A High Level-Explaination of mach_override and How Misusing it Can Cause a Stack Overflow
mach_override is a C library for Mac OS X which allows you to override the implementation of one C function with another. In a recent article, I claimed that calling mach_override_ptr
twice using the same paramaters could cause a stack overflow due to infinite recursion. In this article, I will explain how mach_override works at a high level, and explain how it can cause infinite recursion.
The information in this article is derived from the mach_override source code. mach_override was written by Jonathan “Wolf” Rentzsch, who introduced it in a paper submitted to the MacHack conference in 2003. Since then, the implementation of mach_override has changed significantly, in no small part due to the switch from PowerPC to Intel. So while the MacHack paper and presentation slides contain more in-depth information than this article, much of that information is outdated, and must be reconciled against the source code.
How mach_override Works
mach_override exposes one public function, mach_override_ptr
, which takes three arguments. The first argument takes a pointer to the function to be overridden; the second argument takes a pointer to a function that will override the first; and the third argument takes the address of a function pointer which, if mach_override_ptr
succeeds, can be called to execute the original function. The function pointer used in the third argument is typically called within the replacement function, and must be scoped appropriately.
This API is superficially similar to Objective-C method swizzling, but it’s implementation differs significantly. Objective-C’s dynamic messaging system provides a level of indirection that allows users to reroute messages at runtime. Since function calls in C do not have such a level of indirection, mach_override has to take drastic measures to create its own.

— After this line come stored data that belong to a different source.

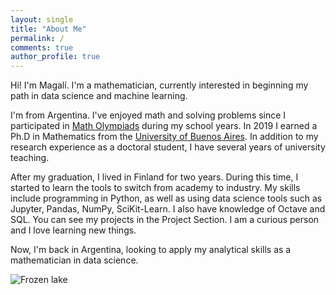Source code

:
 ```yaml
---
layout: single
title: "About Me"
permalink: /
comments: true
author_profile: true
---
```


Hi! I'm Magalí. I'm a mathematician, currently interested in beginning my path in data science and machine learning. 

I'm from Argentina. I've enjoyed math and solving problems since I participated in [Math Olympiads](https://oma.org.ar) during my school years. 
In 2019 I earned a Ph.D in Mathematics from the [University of Buenos Aires](https://web.dm.uba.ar/). In addition to my research experience as a 
doctoral student, I have several years of university teaching.

After my graduation, I lived in Finland for two years. During this time, I started to learn the tools to switch from academy to industry. My skills include programming in Python, as well as using data science tools such as Jupyter, Pandas, NumPy, SciKit-Learn. I also have knowledge of Octave and SQL. You can see my projects in the Project Section. I am a curious person and I love learning new things.

Now, I'm back in Argentina, looking to apply my analytical skills as a mathematician in data science.

![Frozen lake](/others/lake.JPG)
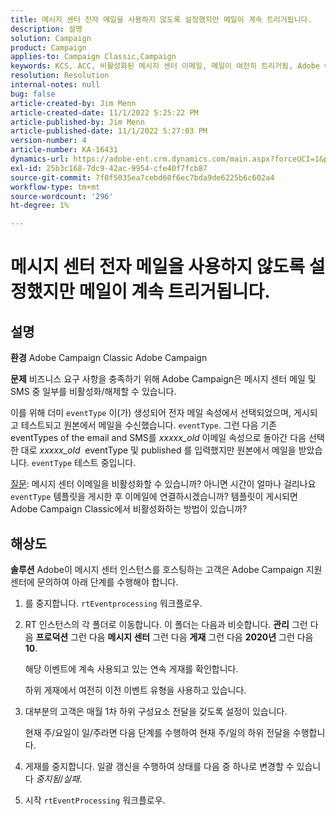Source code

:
 ```yaml
---
title: 메시지 센터 전자 메일을 사용하지 않도록 설정했지만 메일이 계속 트리거됩니다.
description: 설명
solution: Campaign
product: Campaign
applies-to: Campaign Classic,Campaign
keywords: KCS, ACC, 비활성화된 메시지 센터 이메일, 메일이 여전히 트리거됨, Adobe Campaign Classic, Adobe Campaign, 문제 해결
resolution: Resolution
internal-notes: null
bug: false
article-created-by: Jim Menn
article-created-date: 11/1/2022 5:25:22 PM
article-published-by: Jim Menn
article-published-date: 11/1/2022 5:27:03 PM
version-number: 4
article-number: KA-16431
dynamics-url: https://adobe-ent.crm.dynamics.com/main.aspx?forceUCI=1&pagetype=entityrecord&etn=knowledgearticle&id=ded77429-0a5a-ed11-9561-6045bd006a22
exl-id: 25b3c168-7dc9-42ac-9954-cfe40f7fcb87
source-git-commit: 7f0f5035ea7cebd60f6ec7bda9de6225b6c602a4
workflow-type: tm+mt
source-wordcount: '296'
ht-degree: 1%

---
```


# 메시지 센터 전자 메일을 사용하지 않도록 설정했지만 메일이 계속 트리거됩니다.

## 설명


<b>환경</b>
Adobe Campaign Classic Adobe Campaign

<b>문제</b>
비즈니스 요구 사항을 충족하기 위해 Adobe Campaign은 메시지 센터 메일 및 SMS 중 일부를 비활성화/해제할 수 있습니다.

이를 위해 더미 `eventType` 이(가) 생성되어 전자 메일 속성에서 선택되었으며, 게시되고 테스트되고 원본에서 메일을 수신했습니다. `eventType`.
그런 다음 기존 eventTypes of the email and SMS를 *xxxxx_old* 이메일 속성으로 돌아간 다음 선택한 대로 *xxxxx_old*  eventType 및 published 를 입력했지만 원본에서 메일을 받았습니다. `eventType` 테스트 중입니다.

<u>질문</u>: 메시지 센터 이메일을 비활성화할 수 있습니까?
아니면 시간이 얼마나 걸리나요 `eventType` 템플릿을 게시한 후 이메일에 연결하시겠습니까?
템플릿이 게시되면 Adobe Campaign Classic에서 비활성화하는 방법이 있습니까?


## 해상도


<b>솔루션</b>
Adobe이 메시지 센터 인스턴스를 호스팅하는 고객은 Adobe Campaign 지원 센터에 문의하여 아래 단계를 수행해야 합니다.

1. 를 중지합니다. `rtEventprocessing` 워크플로우.
2. RT 인스턴스의 각 폴더로 이동합니다. 이 폴더는 다음과 비슷합니다. <b>관리</b> 그런 다음 <b>프로덕션</b> 그런 다음 <b>메시지 센터</b> 그런 다음 <b>게재</b> 그런 다음 <b>2020년</b> 그런 다음 <b>10</b>.

   해당 이벤트에 계속 사용되고 있는 연속 게재를 확인합니다.

   하위 게재에서 여전히 이전 이벤트 유형을 사용하고 있습니다.
3. 대부분의 고객은 매월 1차 하위 구성요소 전달을 갖도록 설정이 있습니다.

   현재 주/요일이 일/주라면 다음 단계를 수행하여 현재 주/일의 하위 전달을 수행합니다.
4. 게재를 중지합니다. 일괄 갱신을 수행하여 상태를 다음 중 하나로 변경할 수 있습니다 *중지됨*/*실패*.
5. 시작 `rtEventProcessing` 워크플로우.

In C, the addresses of functions are computed during linking and loading. By the time mach_override_ptr
executes, any code that will call the function to override will already have that function’s address. Searching through memory and modifying all the code that calls this function is impractical, so mach_override rewrites the beginning of the overridden function at runtime, replacing the first instruction with a jump instruction. For those not familiar with assembly programming, a jump is like a goto, except that it can jump to a line outside the current function.
However, the overridden function will not jump directly to the replacement function. It will jump to what mach_override calls a branch island. A branch island is a small function, created at runtime, which optionally performs a few instructions before jumping to another function. This branch island is called the escape island, and jumps directly to the replacement function without doing anything else.
A second branch island, called the reentry island, is created when the third parameter is not NULL
. This island executes the original first instruction from the overridden function, and then jumps to the second instruction of the original function. Thus, executing the reentry island is equivalent to executing the original function, so the address of the reentry island is assigned to the function pointer passed in as the third argument.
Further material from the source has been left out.